Serra da Estrela Cheese Pudding
Serra da Estrela cheese is a must at Christmas tables. This year, why not dare, in addition to the cheese itself, add this Serra da Estrela cheese pudding to the sweets table? The recipe is chef Diogo Rocha’s.

Serra da Estrela cheese
If you ask any Portuguese person what their favourite cheese is, it is unlikely that Serra da Estrela cheese won’t be their answer.

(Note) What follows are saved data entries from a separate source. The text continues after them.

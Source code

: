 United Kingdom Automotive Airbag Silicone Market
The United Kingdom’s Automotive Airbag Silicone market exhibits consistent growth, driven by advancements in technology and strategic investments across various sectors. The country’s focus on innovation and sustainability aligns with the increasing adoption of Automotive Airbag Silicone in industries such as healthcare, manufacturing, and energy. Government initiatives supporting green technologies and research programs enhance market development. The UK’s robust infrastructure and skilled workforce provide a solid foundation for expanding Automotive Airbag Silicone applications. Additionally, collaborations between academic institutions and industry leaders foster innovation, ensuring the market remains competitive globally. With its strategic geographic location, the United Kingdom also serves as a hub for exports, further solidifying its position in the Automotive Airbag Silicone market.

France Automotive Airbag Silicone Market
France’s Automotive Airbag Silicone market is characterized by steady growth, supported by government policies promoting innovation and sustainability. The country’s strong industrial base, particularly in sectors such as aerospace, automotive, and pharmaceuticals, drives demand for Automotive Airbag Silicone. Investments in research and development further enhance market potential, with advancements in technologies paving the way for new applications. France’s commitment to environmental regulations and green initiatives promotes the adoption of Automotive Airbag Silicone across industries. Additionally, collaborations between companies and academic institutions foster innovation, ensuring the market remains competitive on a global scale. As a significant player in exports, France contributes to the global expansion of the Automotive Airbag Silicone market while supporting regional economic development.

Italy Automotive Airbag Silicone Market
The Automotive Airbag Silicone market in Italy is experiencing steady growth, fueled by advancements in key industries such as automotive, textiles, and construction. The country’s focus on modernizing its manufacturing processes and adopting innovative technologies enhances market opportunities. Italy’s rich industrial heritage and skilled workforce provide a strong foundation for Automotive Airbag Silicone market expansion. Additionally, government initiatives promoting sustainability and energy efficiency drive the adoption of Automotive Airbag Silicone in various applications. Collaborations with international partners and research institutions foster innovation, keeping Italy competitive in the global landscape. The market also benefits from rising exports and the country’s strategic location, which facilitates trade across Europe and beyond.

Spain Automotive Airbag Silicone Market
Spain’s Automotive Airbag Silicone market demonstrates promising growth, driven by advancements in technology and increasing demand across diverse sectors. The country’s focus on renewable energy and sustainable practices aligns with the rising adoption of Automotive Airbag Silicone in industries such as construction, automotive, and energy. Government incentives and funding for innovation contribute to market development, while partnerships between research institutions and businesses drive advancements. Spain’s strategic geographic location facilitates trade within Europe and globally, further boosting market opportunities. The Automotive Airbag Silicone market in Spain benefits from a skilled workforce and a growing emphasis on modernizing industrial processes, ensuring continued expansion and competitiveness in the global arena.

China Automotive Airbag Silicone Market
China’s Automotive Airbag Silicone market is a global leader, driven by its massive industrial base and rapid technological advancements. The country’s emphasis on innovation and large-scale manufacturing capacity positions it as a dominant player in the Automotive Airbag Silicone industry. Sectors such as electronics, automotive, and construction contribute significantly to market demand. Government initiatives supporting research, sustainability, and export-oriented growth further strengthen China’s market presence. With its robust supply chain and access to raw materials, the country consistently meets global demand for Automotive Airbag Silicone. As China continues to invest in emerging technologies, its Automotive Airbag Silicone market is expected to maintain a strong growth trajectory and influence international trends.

The oldest Portuguese cheese is a DOP (Protected Designation of Origin) product made of only three ingredients: raw and whole sheep’s milk, thistle flower and sea salt. What makes it so special? Everything! It’s not just any sheep’s milk that is used to make Serra da Estrela cheese. It’s only that of the Bordaleira da Serra da Estrela or Churra Mondegueira breeds that graze freely. The manual milking process, the filtration of the milk in white muslin cloths, thistle flower ground with salt, and the whole filtration, moulding, salting, pressing, and maturation process done in several phases carefully respecting times and temperatures. The result? A cheese that presents itself with a semi-soft buttery and yellowish-white paste (Serra da Estrela cheese) or semi-hard to an extra-hard paste with a brownish-orange colour (Serra da Estrela Velho cheese) with “pleasant aroma and persistent flavour, clean, from strong to slightly strong and slightly spicy and salty.”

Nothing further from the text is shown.